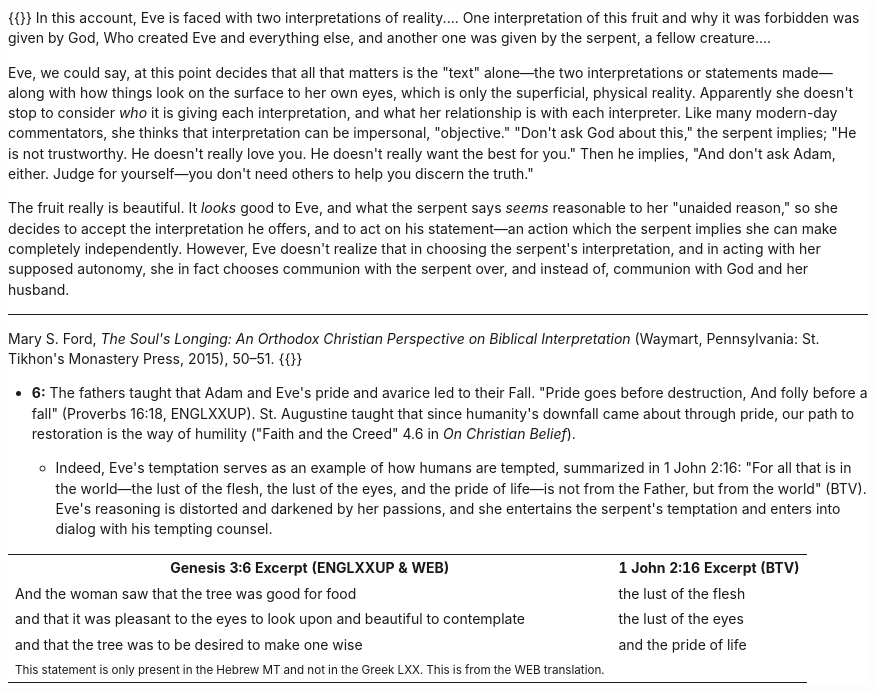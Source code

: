 {{<hint type=note icon=gdoc_keyboard_arrow_right title="Quote">}}
In this account, Eve is faced with two interpretations of reality.... One interpretation of this fruit and why it was forbidden was given by God, Who created Eve and everything else, and another one was given by the serpent, a fellow creature....

Eve, we could say, at this point decides that all that matters is the "text" alone&mdash;the two interpretations or statements made&mdash;along with how things look on the surface to her own eyes, which is only the superficial, physical reality. Apparently she doesn't stop to consider *who* it is giving each interpretation, and what her relationship is with each interpreter. Like many modern-day commentators, she thinks that interpretation can be impersonal, "objective." "Don't ask God about this," the serpent implies; "He is not trustworthy. He doesn't really love you. He doesn't really want the best for you." Then he implies, "And don't ask Adam, either. Judge for yourself—you don't need others to help you discern the truth."

The fruit really is beautiful. It *looks* good to Eve, and what the serpent says *seems* reasonable to her "unaided reason," so she decides to accept the interpretation he offers, and to act on his statement—an action which the serpent implies she can make completely independently. However, Eve doesn't realize that in choosing the serpent's interpretation, and in acting with her supposed autonomy, she in fact chooses communion with the serpent over, and instead of, communion with God and her husband.

---
Mary S. Ford, *The Soul's Longing: An Orthodox Christian Perspective on Biblical Interpretation* (Waymart, Pennsylvania: St. Tikhon's Monastery Press, 2015), 50–51.
{{</hint>}}

- **6:**  The fathers taught that Adam and Eve's pride and avarice led to their Fall. "Pride goes before destruction, And folly before a fall" (Proverbs 16:18, ENGLXXUP). St. Augustine taught that since humanity's downfall came about through pride, our path to restoration is the way of humility ("Faith and the Creed" 4.6 in *On Christian Belief*). 

  - Indeed, Eve's temptation serves as an example of how humans are tempted, summarized in 1 John 2:16: "For all that is in the world&mdash;the lust of the flesh, the lust of the eyes, and the pride of life&mdash;is not from the Father, but from the world" (BTV). Eve's reasoning is distorted and darkened by her passions, and she entertains the serpent's temptation and enters into dialog with his tempting counsel.

<table>
<tr>
    <th>Genesis 3:6 Excerpt (ENGLXXUP & WEB)</th>
    <th>1 John 2:16 Excerpt (BTV)</th>
</tr>
<tr>
    <td>And the woman saw that the tree was good for food</td>
    <td>the lust of the flesh</td>
</tr>
<tr>
    <td>and that it was pleasant to the eyes to look upon and beautiful to contemplate</td>
    <td>the lust of the eyes</td>
</tr>
<tr>
    <td>and that the tree was to be desired to make one wise<br />
    <sub>This statement is only present in the Hebrew MT and not in the Greek LXX. This is from the WEB translation.</sub></td>
    <td>and the pride of life</td>
</tr>
</table>
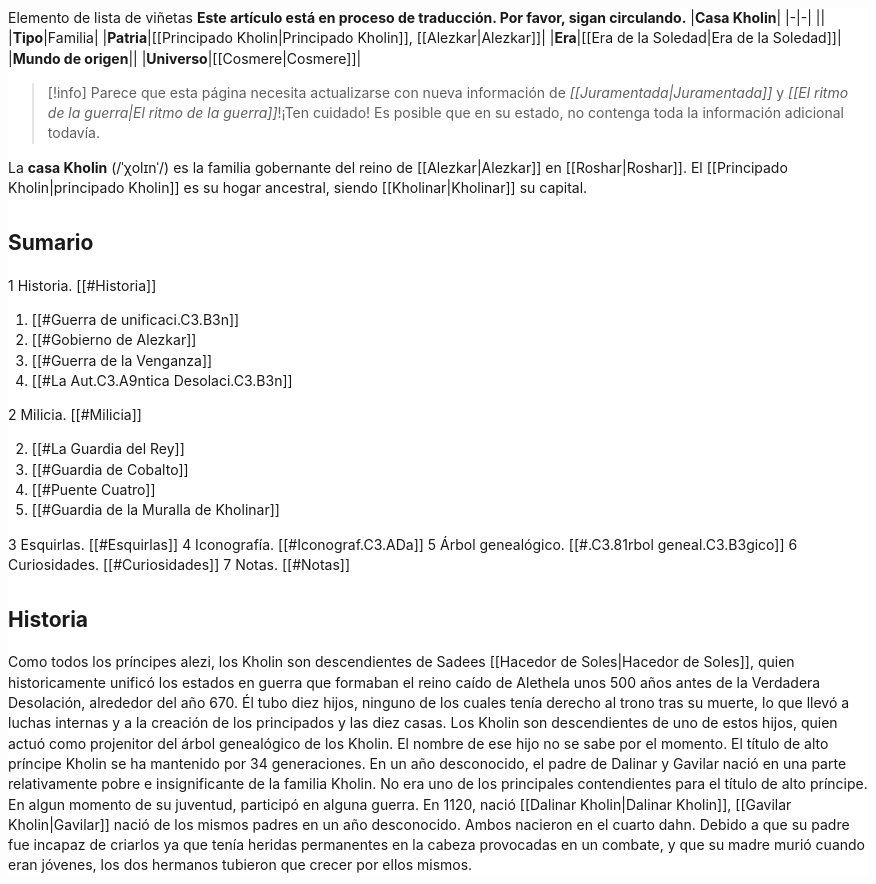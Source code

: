 Elemento de lista de viñetas
**Este artículo está en proceso de traducción. Por favor, sigan circulando.**
|**Casa Kholin**|
|-|-|
||
|**Tipo**|Familia|
|**Patria**|[[Principado Kholin\|Principado Kholin]], [[Alezkar\|Alezkar]]|
|**Era**|[[Era de la Soledad\|Era de la Soledad]]|
|**Mundo de origen**||
|**Universo**|[[Cosmere\|Cosmere]]|

> [!info] Parece que esta página necesita actualizarse con nueva información de *[[Juramentada\|Juramentada]]* y *[[El ritmo de la guerra\|El ritmo de la guerra]]*!¡Ten cuidado! Es posible que en su estado, no contenga toda la información adicional todavía.

La **casa Kholin** (/ˈχolɪnˈ/) es la familia gobernante del reino de [[Alezkar\|Alezkar]] en [[Roshar\|Roshar]]. El [[Principado Kholin\|principado Kholin]] es su hogar ancestral, siendo [[Kholinar\|Kholinar]] su capital.

## Sumario

1 Historia. [[#Historia]] 

1. [[#Guerra de unificaci.C3.B3n]] 
1. [[#Gobierno de Alezkar]] 
1. [[#Guerra de la Venganza]] 
1. [[#La Aut.C3.A9ntica Desolaci.C3.B3n]] 


2 Milicia. [[#Milicia]] 

2. [[#La Guardia del Rey]] 
2. [[#Guardia de Cobalto]] 
2. [[#Puente Cuatro]] 
2. [[#Guardia de la Muralla de Kholinar]] 


3 Esquirlas. [[#Esquirlas]] 
4 Iconografía. [[#Iconograf.C3.ADa]] 
5 Árbol genealógico. [[#.C3.81rbol geneal.C3.B3gico]] 
6 Curiosidades. [[#Curiosidades]] 
7 Notas. [[#Notas]] 


## Historia
Como todos los príncipes alezi, los Kholin son descendientes de Sadees [[Hacedor de Soles\|Hacedor de Soles]], quien historicamente unificó los estados en guerra que formaban el reino caído de Alethela unos 500 años antes de la Verdadera Desolación, alrededor del año 670. Él tubo diez hijos, ninguno de los cuales tenía derecho al trono tras su muerte, lo que llevó a luchas internas y a la creación de los principados y las diez casas. Los Kholin son descendientes de uno de estos hijos, quien actuó como projenitor del árbol genealógico de los Kholin. El nombre de ese hijo no se sabe por el momento.
El título de alto príncipe Kholin se ha mantenido por 34 generaciones.
En un año desconocido, el padre de Dalinar y Gavilar nació en una parte relativamente pobre e insignificante de la familia Kholin. No era uno de los principales contendientes para el título de alto príncipe. En algun momento de su juventud, participó en alguna guerra.
En 1120, nació [[Dalinar Kholin\|Dalinar Kholin]], [[Gavilar Kholin\|Gavilar]] nació de los mismos padres en un año desconocido. Ambos nacieron en el cuarto dahn. Debido a que su padre fue incapaz de criarlos ya que tenía heridas permanentes en la cabeza provocadas en un combate, y que su madre murió cuando eran jóvenes, los dos hermanos tubieron que crecer por ellos mismos.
•••
PROBLEM STATEMENT: What belongs in the answer is each line above, reproduced exactly, and no picture.

EXERCISE ANSWER:
Source code

: {{<hint type=note icon=gdoc_keyboard_arrow_right title="Quote">}}
In this account, Eve is faced with two interpretations of reality.... One interpretation of this fruit and why it was forbidden was given by God, Who created Eve and everything else, and another one was given by the serpent, a fellow creature....

Eve, we could say, at this point decides that all that matters is the "text" alone&mdash;the two interpretations or statements made&mdash;along with how things look on the surface to her own eyes, which is only the superficial, physical reality. Apparently she doesn't stop to consider *who* it is giving each interpretation, and what her relationship is with each interpreter. Like many modern-day commentators, she thinks that interpretation can be impersonal, "objective." "Don't ask God about this," the serpent implies; "He is not trustworthy. He doesn't really love you. He doesn't really want the best for you." Then he implies, "And don't ask Adam, either. Judge for yourself—you don't need others to help you discern the truth."

The fruit really is beautiful. It *looks* good to Eve, and what the serpent says *seems* reasonable to her "unaided reason," so she decides to accept the interpretation he offers, and to act on his statement—an action which the serpent implies she can make completely independently. However, Eve doesn't realize that in choosing the serpent's interpretation, and in acting with her supposed autonomy, she in fact chooses communion with the serpent over, and instead of, communion with God and her husband.

---
Mary S. Ford, *The Soul's Longing: An Orthodox Christian Perspective on Biblical Interpretation* (Waymart, Pennsylvania: St. Tikhon's Monastery Press, 2015), 50–51.
{{</hint>}}

- **6:**  The fathers taught that Adam and Eve's pride and avarice led to their Fall. "Pride goes before destruction, And folly before a fall" (Proverbs 16:18, ENGLXXUP). St. Augustine taught that since humanity's downfall came about through pride, our path to restoration is the way of humility ("Faith and the Creed" 4.6 in *On Christian Belief*). 

  - Indeed, Eve's temptation serves as an example of how humans are tempted, summarized in 1 John 2:16: "For all that is in the world&mdash;the lust of the flesh, the lust of the eyes, and the pride of life&mdash;is not from the Father, but from the world" (BTV). Eve's reasoning is distorted and darkened by her passions, and she entertains the serpent's temptation and enters into dialog with his tempting counsel.

<table>
<tr>
    <th>Genesis 3:6 Excerpt (ENGLXXUP & WEB)</th>
    <th>1 John 2:16 Excerpt (BTV)</th>
</tr>
<tr>
    <td>And the woman saw that the tree was good for food</td>
    <td>the lust of the flesh</td>
</tr>
<tr>
    <td>and that it was pleasant to the eyes to look upon and beautiful to contemplate</td>
    <td>the lust of the eyes</td>
</tr>
<tr>
    <td>and that the tree was to be desired to make one wise<br />
    <sub>This statement is only present in the Hebrew MT and not in the Greek LXX. This is from the WEB translation.</sub></td>
    <td>and the pride of life</td>
</tr>
</table>
Source code

: Elemento de lista de viñetas
**Este artículo está en proceso de traducción. Por favor, sigan circulando.**
|**Casa Kholin**|
|-|-|
||
|**Tipo**|Familia|
|**Patria**|[[Principado Kholin\|Principado Kholin]], [[Alezkar\|Alezkar]]|
|**Era**|[[Era de la Soledad\|Era de la Soledad]]|
|**Mundo de origen**||
|**Universo**|[[Cosmere\|Cosmere]]|

> [!info] Parece que esta página necesita actualizarse con nueva información de *[[Juramentada\|Juramentada]]* y *[[El ritmo de la guerra\|El ritmo de la guerra]]*!¡Ten cuidado! Es posible que en su estado, no contenga toda la información adicional todavía.

La **casa Kholin** (/ˈχolɪnˈ/) es la familia gobernante del reino de [[Alezkar\|Alezkar]] en [[Roshar\|Roshar]]. El [[Principado Kholin\|principado Kholin]] es su hogar ancestral, siendo [[Kholinar\|Kholinar]] su capital.

## Sumario

1 Historia. [[#Historia]] 

1. [[#Guerra de unificaci.C3.B3n]] 
1. [[#Gobierno de Alezkar]] 
1. [[#Guerra de la Venganza]] 
1. [[#La Aut.C3.A9ntica Desolaci.C3.B3n]] 


2 Milicia. [[#Milicia]] 

2. [[#La Guardia del Rey]] 
2. [[#Guardia de Cobalto]] 
2. [[#Puente Cuatro]] 
2. [[#Guardia de la Muralla de Kholinar]] 


3 Esquirlas. [[#Esquirlas]] 
4 Iconografía. [[#Iconograf.C3.ADa]] 
5 Árbol genealógico. [[#.C3.81rbol geneal.C3.B3gico]] 
6 Curiosidades. [[#Curiosidades]] 
7 Notas. [[#Notas]] 


## Historia
Como todos los príncipes alezi, los Kholin son descendientes de Sadees [[Hacedor de Soles\|Hacedor de Soles]], quien historicamente unificó los estados en guerra que formaban el reino caído de Alethela unos 500 años antes de la Verdadera Desolación, alrededor del año 670. Él tubo diez hijos, ninguno de los cuales tenía derecho al trono tras su muerte, lo que llevó a luchas internas y a la creación de los principados y las diez casas. Los Kholin son descendientes de uno de estos hijos, quien actuó como projenitor del árbol genealógico de los Kholin. El nombre de ese hijo no se sabe por el momento.
El título de alto príncipe Kholin se ha mantenido por 34 generaciones.
En un año desconocido, el padre de Dalinar y Gavilar nació en una parte relativamente pobre e insignificante de la familia Kholin. No era uno de los principales contendientes para el título de alto príncipe. En algun momento de su juventud, participó en alguna guerra.
En 1120, nació [[Dalinar Kholin\|Dalinar Kholin]], [[Gavilar Kholin\|Gavilar]] nació de los mismos padres en un año desconocido. Ambos nacieron en el cuarto dahn. Debido a que su padre fue incapaz de criarlos ya que tenía heridas permanentes en la cabeza provocadas en un combate, y que su madre murió cuando eran jóvenes, los dos hermanos tubieron que crecer por ellos mismos.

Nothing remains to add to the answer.